BEGIN INPUT DATA

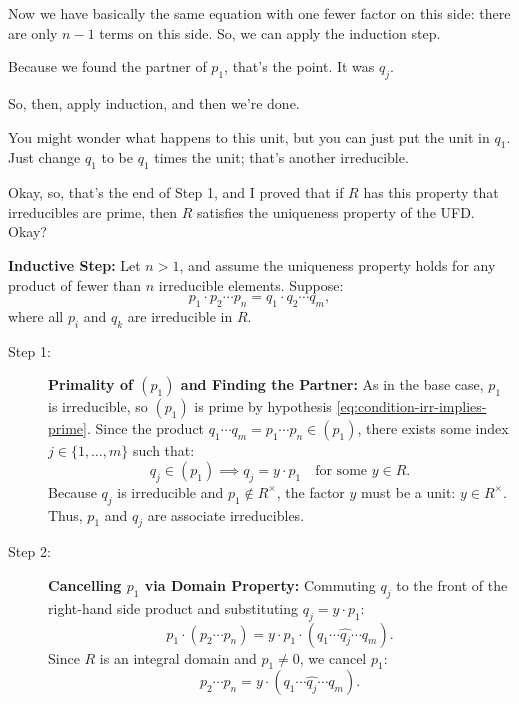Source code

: \begin{proofWrapper}
\begin{speech}[00:43:15 - 00:45:19]
Now we have basically the same equation with one fewer factor on this side: there are only $n - 1$ terms on this side. So, we can apply the induction step.

Because we found the partner of $p_1$, that's the point. It was $q_j$. 

So, then, apply induction, and then we're done. 

You might wonder what happens to this unit, but you can just put the unit in $q_1$. Just change $q_1$ to be $q_1$ times the unit; that's another irreducible.

Okay, so, that's the end of Step 1, and I proved that if $R$ has this property that irreducibles are prime, then $R$ satisfies the uniqueness property of the UFD. Okay?
\end{speech}

\begin{content}
\textbf{Inductive Step:} Let $n > 1$, and assume the uniqueness property holds for any product of fewer than $n$ irreducible elements. Suppose:
\begin{equation}\label{eq:induction-setup}
p_1 \cdot p_2 \cdots p_n = q_1 \cdot q_2 \cdots q_m,
\end{equation}
where all $p_i$ and $q_k$ are irreducible in $R$.

\begin{description}
    \item[Step 1:] \textbf{Primality of $(p_1)$ and Finding the Partner:} As in the base case, $p_1$ is irreducible, so $(p_1)$ is prime by hypothesis \eqref{eq:condition-irr-implies-prime}. Since the product $q_1 \cdots q_m = p_1 \cdots p_n \in (p_1)$, there exists some index $j \in \{1, \dots, m\}$ such that:
    \begin{equation}\label{eq:induction-qj-in-p1}
    q_j \in (p_1) \implies q_j = y \cdot p_1 \quad \text{for some } y \in R.
    \end{equation}
    Because $q_j$ is irreducible and $p_1 \notin R^\times$, the factor $y$ must be a unit: $y \in R^\times$. Thus, $p_1$ and $q_j$ are associate irreducibles.
    
    \item[Step 2:] \textbf{Cancelling $p_1$ via Domain Property:} Commuting $q_j$ to the front of the right-hand side product and substituting $q_j = y \cdot p_1$:
    \begin{equation}\label{eq:induction-subst}
    p_1 \cdot (p_2 \cdots p_n) = y \cdot p_1 \cdot (q_1 \cdots \widehat{q_j} \cdots q_m).
    \end{equation}
    Since $R$ is an integral domain and $p_1 \neq 0$, we cancel $p_1$:
    \begin{equation}\label{eq:induction-canceled}
    p_2 \cdots p_n = y \cdot (q_1 \cdots \widehat{q_j} \cdots q_m).
    \end{equation}
    

\end{description}
\end{content}
\end{proofWrapper}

END INPUT DATA

| YOUR TASK |
Copy every line above that holds the word "proofWrapper".

| SOLVED PROBLEM |
: \begin{proofWrapper}
\end{proofWrapper}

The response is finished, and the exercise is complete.